Black Lives Matter did not issue ‘rules’ for white protesters

Copyright AFP 2017-2020. All rights reserved

An article shared on Facebook claims Black Lives Matter issued rules for white people who join protests sparked by the police killing of George Floyd. This is false; Black Lives Matter says it did not issue any such directives, and the supposed rules first appeared in posts that made no mention of the organization.

Black Lives Matter (BLM) has gained increasingly broad support since the death of Floyd in Minneapolis police custody on May 25, 2020, which sparked weeks of mostly peaceful rallies across the United States and worldwide. But the group has also been the target of misinformation, including social media posts that seek to undermine its aims and values.

“BLM pasted these ‘rules’ for ‘white folks’ attending protests on social media,” says the June 8, 2020 article on uniteamericafirst.com, which was founded by a man named Will Johnson.

He says he was “blessed” to have been invited by President Donald Trump to the White House, and has posted that “you can’t be a Christian and believe in BLM.”

A screenshot of the article shared on Facebook, taken on June 16, 2020

The article includes an image of the alleged rules, which appears to be a screenshot of this tweet from an account that promotes pro-Trump views and has disparaged BLM.

A screenshot of the tweet, taken June 11, 2020

Among the instructions: “If a black person tells you to do something, you do it immediately without question.”

Another tells whites to “stay in the back” until they hear a call such as, “white people to the front.” 

The “rules,” which have been called “racist,” also tell whites: “Your job is to follow and add your voice when it is called for.” 

But Black Lives Matter did not issue the purported guidance.

"BLM Global Network did not release any 'rules for white protesters' language, nor was it posted or shared on any of our social accounts,” Kailee Scales, managing director of the Black Lives Matter Global Network covering the US, Canada and UK, told AFP by email.

Like the marches themselves, the misinformation about how to protest has spread across the globe.

Some social media posts, including this one from an Australian anti-immigration party politician, linked the rules to “Black Lives Matter Melbourne” in Australia.

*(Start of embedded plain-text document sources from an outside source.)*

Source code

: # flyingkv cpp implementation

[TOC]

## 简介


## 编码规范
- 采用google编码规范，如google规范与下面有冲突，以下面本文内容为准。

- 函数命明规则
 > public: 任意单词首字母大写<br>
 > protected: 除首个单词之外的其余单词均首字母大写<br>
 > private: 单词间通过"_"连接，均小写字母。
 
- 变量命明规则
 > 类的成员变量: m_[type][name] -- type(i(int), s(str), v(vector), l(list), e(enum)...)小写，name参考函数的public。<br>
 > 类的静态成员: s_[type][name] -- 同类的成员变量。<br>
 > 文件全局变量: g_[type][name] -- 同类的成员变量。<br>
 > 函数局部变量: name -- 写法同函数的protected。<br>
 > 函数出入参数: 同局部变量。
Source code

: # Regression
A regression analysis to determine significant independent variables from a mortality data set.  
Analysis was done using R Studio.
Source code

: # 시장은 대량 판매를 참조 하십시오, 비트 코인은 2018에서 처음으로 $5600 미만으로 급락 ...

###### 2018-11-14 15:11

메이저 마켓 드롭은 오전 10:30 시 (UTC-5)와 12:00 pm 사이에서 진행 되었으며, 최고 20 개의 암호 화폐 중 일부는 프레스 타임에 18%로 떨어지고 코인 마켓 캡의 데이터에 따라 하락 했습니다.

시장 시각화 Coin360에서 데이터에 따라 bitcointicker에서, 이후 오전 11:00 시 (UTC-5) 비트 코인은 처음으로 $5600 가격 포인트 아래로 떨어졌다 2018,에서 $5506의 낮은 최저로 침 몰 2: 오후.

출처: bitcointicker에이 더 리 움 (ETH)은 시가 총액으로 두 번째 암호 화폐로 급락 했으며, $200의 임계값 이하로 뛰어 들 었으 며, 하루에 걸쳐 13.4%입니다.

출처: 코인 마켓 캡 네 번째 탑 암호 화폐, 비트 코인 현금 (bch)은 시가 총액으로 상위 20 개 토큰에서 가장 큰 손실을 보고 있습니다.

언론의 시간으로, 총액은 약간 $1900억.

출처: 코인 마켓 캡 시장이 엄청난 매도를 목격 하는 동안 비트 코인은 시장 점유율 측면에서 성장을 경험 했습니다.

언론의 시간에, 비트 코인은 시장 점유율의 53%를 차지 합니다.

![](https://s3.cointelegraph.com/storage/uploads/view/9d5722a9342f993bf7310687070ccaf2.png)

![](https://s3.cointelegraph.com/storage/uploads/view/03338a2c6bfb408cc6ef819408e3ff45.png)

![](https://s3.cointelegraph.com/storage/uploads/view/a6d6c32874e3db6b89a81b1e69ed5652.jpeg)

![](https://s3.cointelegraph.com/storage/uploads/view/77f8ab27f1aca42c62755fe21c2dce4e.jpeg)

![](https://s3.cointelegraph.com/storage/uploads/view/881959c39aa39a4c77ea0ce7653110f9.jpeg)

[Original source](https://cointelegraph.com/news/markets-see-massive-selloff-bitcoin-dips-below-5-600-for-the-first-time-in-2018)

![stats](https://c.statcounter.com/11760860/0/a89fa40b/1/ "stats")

A British-based conspiracy theorist, Paul Joseph Watson, also claimed the rules originated there. 

However, a protest on June 6, 2020 in Melbourne in support of Black Lives Matter was organized by Warriors of the Aboriginal Resistance, whose Facebook page made no mention of any such rules ahead of that rally.

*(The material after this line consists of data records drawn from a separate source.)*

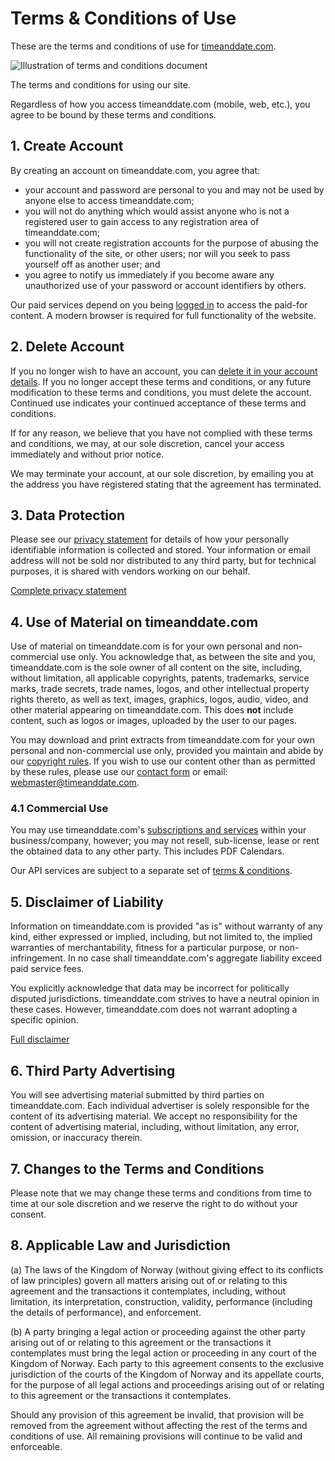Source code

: Terms & Conditions of Use
=========================

These are the terms and conditions of use for [timeanddate.com](https://www.timeanddate.com/).

![Illustration of terms and conditions document](//c.tadst.com/gfx/600x337/og-t-and-c.png?1)

The terms and conditions for using our site.

Regardless of how you access timeanddate.com (mobile, web, etc.), you agree to be bound by these terms and conditions.

1\. Create Account
------------------

By creating an account on timeanddate.com, you agree that:

*   your account and password are personal to you and may not be used by anyone else to access timeanddate.com;
*   you will not do anything which would assist anyone who is not a registered user to gain access to any registration area of timeanddate.com;
*   you will not create registration accounts for the purpose of abusing the functionality of the site, or other users; nor will you seek to pass yourself off as another user; and
*   you agree to notify us immediately if you become aware any unauthorized use of your password or account identifiers by others.

Our paid services depend on you being [logged in](https://www.timeanddate.com/custom/modify.html) to access the paid-for content. A modern browser is required for full functionality of the website.

2\. Delete Account
------------------

If you no longer wish to have an account, you can [delete it in your account details](https://www.timeanddate.com/custom/modify.html). If you no longer accept these terms and conditions, or any future modification to these terms and conditions, you must delete the account. Continued use indicates your continued acceptance of these terms and conditions.

If for any reason, we believe that you have not complied with these terms and conditions, we may, at our sole discretion, cancel your access immediately and without prior notice.

We may terminate your account, at our sole discretion, by emailing you at the address you have registered stating that the agreement has terminated.

3\. Data Protection
-------------------

Please see our [privacy statement](https://www.timeanddate.com/information/privacy.html) for details of how your personally identifiable information is collected and stored. Your information or email address will not be sold nor distributed to any third party, but for technical purposes, it is shared with vendors working on our behalf.

[Complete privacy statement](https://www.timeanddate.com/information/privacy.html)

4\. Use of Material on timeanddate.com
--------------------------------------

Use of material on timeanddate.com is for your own personal and non-commercial use only. You acknowledge that, as between the site and you, timeanddate.com is the sole owner of all content on the site, including, without limitation, all applicable copyrights, patents, trademarks, service marks, trade secrets, trade names, logos, and other intellectual property rights thereto, as well as text, images, graphics, logos, audio, video, and other material appearing on timeanddate.com. This does **not** include content, such as logos or images, uploaded by the user to our pages.

You may download and print extracts from timeanddate.com for your own personal and non-commercial use only, provided you maintain and abide by our [copyright rules](https://www.timeanddate.com/information/copyright.html). If you wish to use our content other than as permitted by these rules, please use our [contact form](https://www.timeanddate.com/information/feedback.html?url=/) or email: [webmaster@timeanddate.com](mailto:webmaster@timeanddate.com).

### 4.1 Commercial Use

You may use timeanddate.com's [subscriptions and services](https://www.timeanddate.com/services/) within your business/company, however; you may not resell, sub-license, lease or rent the obtained data to any other party. This includes PDF Calendars.

Our API services are subject to a separate set of [terms & conditions](https://dev.timeanddate.com/terms).

5\. Disclaimer of Liability
---------------------------

Information on timeanddate.com is provided "as is" without warranty of any kind, either expressed or implied, including, but not limited to, the implied warranties of merchantability, fitness for a particular purpose, or non-infringement. In no case shall timeanddate.com's aggregate liability exceed paid service fees.

You explicitly acknowledge that data may be incorrect for politically disputed jurisdictions. timeanddate.com strives to have a neutral opinion in these cases. However, timeanddate.com does not warrant adopting a specific opinion.

[Full disclaimer](https://www.timeanddate.com/information/disclaimer.html)

6\. Third Party Advertising
---------------------------

You will see advertising material submitted by third parties on timeanddate.com. Each individual advertiser is solely responsible for the content of its advertising material. We accept no responsibility for the content of advertising material, including, without limitation, any error, omission, or inaccuracy therein.

7\. Changes to the Terms and Conditions
---------------------------------------

Please note that we may change these terms and conditions from time to time at our sole discretion and we reserve the right to do without your consent.

8\. Applicable Law and Jurisdiction
-----------------------------------

(a) The laws of the Kingdom of Norway (without giving effect to its conflicts of law principles) govern all matters arising out of or relating to this agreement and the transactions it contemplates, including, without limitation, its interpretation, construction, validity, performance (including the details of performance), and enforcement.

(b) A party bringing a legal action or proceeding against the other party arising out of or relating to this agreement or the transactions it contemplates must bring the legal action or proceeding in any court of the Kingdom of Norway. Each party to this agreement consents to the exclusive jurisdiction of the courts of the Kingdom of Norway and its appellate courts, for the purpose of all legal actions and proceedings arising out of or relating to this agreement or the transactions it contemplates.

Should any provision of this agreement be invalid, that provision will be removed from the agreement without affecting the rest of the terms and conditions of use. All remaining provisions will continue to be valid and enforceable.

Some US Facebook users apparently sympathetic to Black Lives Matter shared the “rules,” including here in a North Carolina group, and here ahead of a June 12 “Youth for BLM March and Speak Out” in Amherst, Massachusetts.

But Scales, of Black Lives Matter, strongly encouraged “anyone interested in or a part of our movement to seek messaging from trusted and official sources -- such as our BLM Global Network social feeds, our emails, and our official Black Lives Matter website rather than unknown or untrusted sources claiming BLM Global Network’s name.”

She earlier told AFP that “the disinformation about us starts at the fringe but is amplified by right-wing propaganda networks and brought into the mainstream by sharing on social platforms.”

At the start of June, other US posts, as well as some in Canada, listed the same “rules” but with no mention of Black Lives Matter, and no indication of where they originated.

“Tomorrow there will be a PEACEFUL protest held in Vancouver. If you are planning on attending please take a look over the below!” one of them said.

A search on social media monitoring tool CrowdTangle found the earliest mention of the rules on June 2 in a Facebook post by an Arkansas resident who has posted in support of the movement.

As with many others posting the supposed guidelines, they had been copied and pasted, making their origin more difficult to determine.

AFP Fact Check has debunked more than 30 examples of false or misleading information about Floyd and the protests that followed his death.